- **ASSIGNED TASK**: Locate the line that contains "informatica a.a. 2020/21" in the entries below, then repeat it and every following line through the line that contains "--- Italiano", exactly, and no others.

___ INPUT DATA ___

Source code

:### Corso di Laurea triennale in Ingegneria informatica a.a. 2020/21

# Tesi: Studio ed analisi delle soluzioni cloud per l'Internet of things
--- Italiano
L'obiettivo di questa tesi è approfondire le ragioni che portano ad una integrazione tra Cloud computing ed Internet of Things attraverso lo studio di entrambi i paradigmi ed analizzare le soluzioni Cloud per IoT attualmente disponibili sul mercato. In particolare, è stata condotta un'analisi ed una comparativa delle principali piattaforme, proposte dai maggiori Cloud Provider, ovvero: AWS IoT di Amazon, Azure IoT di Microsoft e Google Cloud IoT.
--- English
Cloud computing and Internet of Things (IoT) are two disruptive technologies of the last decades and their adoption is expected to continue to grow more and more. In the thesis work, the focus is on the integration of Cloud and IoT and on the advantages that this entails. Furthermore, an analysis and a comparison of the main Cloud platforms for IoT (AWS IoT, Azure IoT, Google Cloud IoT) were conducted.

___

- **ANSWER TO THIS EXERCISE**:
:### Corso di Laurea triennale in Ingegneria informatica a.a. 2020/21

# Tesi: Studio ed analisi delle soluzioni cloud per l'Internet of things
--- Italiano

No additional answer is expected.